Query terms can consist of words and phrases. Query terms can also contain stopwords.
The words in a query expression are the individual tokens on which the query expression operators perform an action. If multiple words are contained in a query expression, separated only by blank spaces (no operators), the string of words is considered a phrase and the entire string is searched for during a query.
Stopwords are common words, such as and, the, of, and to, that are not considered significant query terms by themselves because they occur so often in text. However, stopwords can provide useful search information when combined with more significant terms.
For example, a query for documents containing the phrase peanut butter and jelly returns different results than a query for documents containing the terms peanut butter and jelly.
When you define a policy for a column, ConText lets you identify a list of stopwords. When stopwords are encountered in the documents in the column, they are not included as indexed terms in the text index; however, they are recorded.
As a result, stopwords cannot be searched for explicitly in text queries, but can be included as part of a phrase in a query expression.
See Also:
For more information about querying with stopwords, see "Querying with Stopwords" in this chapter. |
Stoplists can be created in any language supported by ConText. ConText provides a default stoplist in English.
In addition to query terms, a query expression may contain any or all of the following components:
With text queries, you can issue case-sensitive and case-insensitive queries. The ability to query in a case-sensitive way depends on the lexer preference used to index the document set.
By default, ConText uses a lexer preference that is not case-sensitive when indexing documents. Therefore, with a policy containing the default lexer preference, queries are not case-sensitive. When queries are not case-sensitive, a query on United returns the same hits as a query on united.
To issue case-sensitive text queries, you or your ConText administrator must first index your document set using a policy with a case-sensitive lexer preference. Using the same policy, you can issue case-sensitive queries. With case-sensitive queries, a query on United is different from a query on united.
Case-sensitive querying helps to identify words that have different meaning when capitalized. For example, to query on the proper noun Church (as someone's name) without getting the hits for the common noun church, you issue Church as your query. ConText returns all appearances of Church.
When you have case-sensitivity enabled, searches on stopwords are also case-sensitive. Thus when you issue a case-sensitive query on a phrase containing stopwords and non-stopwords, ConText searches for the phrase containing the stopwords with the specified case.
For example, assuming the word on is a stopword and case-sensitivity is enabled, a search on the phrase on the waterfront does not return hits for documents containing the phrase On the waterfront.
German-language text contains composite words. With ConText, you can create a composite index and subsequently issue queries to search for composite words using a subcomposite word as your query term.
For example when using a German composite index, a query on the term Bahnhof (train station) returns documents that contain Bahnhof or any word containing Bahnhof as a sub-composite, such as Hauptbahnhof, Nordbahnhof, or Ostbahnhof.
However, a query on Bahnhof does not return documents that contain the single words Bahn or Hof.

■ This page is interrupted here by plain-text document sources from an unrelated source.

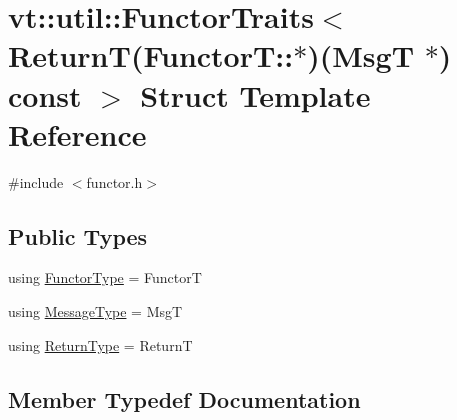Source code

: \hypertarget{structvt_1_1util_1_1_functor_traits_3_01_return_t_07_functor_t_1_1_5_08_07_msg_t_01_5_08_01const_01_4}{}\section{vt\+:\+:util\+:\+:Functor\+Traits$<$ ReturnT(FunctorT\+:\+:$\ast$)(MsgT $\ast$) const $>$ Struct Template Reference}
\label{structvt_1_1util_1_1_functor_traits_3_01_return_t_07_functor_t_1_1_5_08_07_msg_t_01_5_08_01const_01_4}


{\ttfamily \#include $<$functor.\+h$>$}

\subsection*{Public Types}
\begin{DoxyCompactItemize}
\item 
using \hyperlink{structvt_1_1util_1_1_functor_traits_3_01_return_t_07_functor_t_1_1_5_08_07_msg_t_01_5_08_01const_01_4_a3cab1564c88c8bab564db22e6c27353e}{Functor\+Type} = FunctorT
\item 
using \hyperlink{structvt_1_1util_1_1_functor_traits_3_01_return_t_07_functor_t_1_1_5_08_07_msg_t_01_5_08_01const_01_4_a902cf5fe43f4d051f1df2969c109b892}{Message\+Type} = MsgT
\item 
using \hyperlink{structvt_1_1util_1_1_functor_traits_3_01_return_t_07_functor_t_1_1_5_08_07_msg_t_01_5_08_01const_01_4_ab9fead7f413753fc7e31305ff320d909}{Return\+Type} = ReturnT
\end{DoxyCompactItemize}


\subsection{Member Typedef Documentation}
\mbox{\label{structvt_1_1util_1_1_functor_traits_3_01_return_t_07_functor_t_1_1_5_08_07_msg_t_01_5_08_01const_01_4_a3cab1564c88c8bab564db22e6c27353e}}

To query against a composite index, you specify the policy associated with the composite index with two-step, or in-memory queries. For one-step queries, you must specify the policy if the text column has more than one index attached to it.
.
See Also:
For more information about creating a composite index for German, see Oracle8 Context Cartridge Administrator's Guide. |
You can use text highlighting with composite word queries in German. When you do so, ConText highlights the entire composite word, not just the sub-composite you entered as your query.
For example, when you issue Bahnhof as your query, context highlights the words Hauptbahnhof, Nordbahnhof, and Ostbahnhof entirely.
See Also:
For more information on highlighting text queries, see Chapter 6, "Document Presentation". |
For languages that use an 8-bit character set, such as French and Spanish, Context gives you the option of converting characters to their base-letter representation before text indexing. This means that words with accents, umlauts, and so on are converted to their base-letter representation before their tokens are placed in the text index.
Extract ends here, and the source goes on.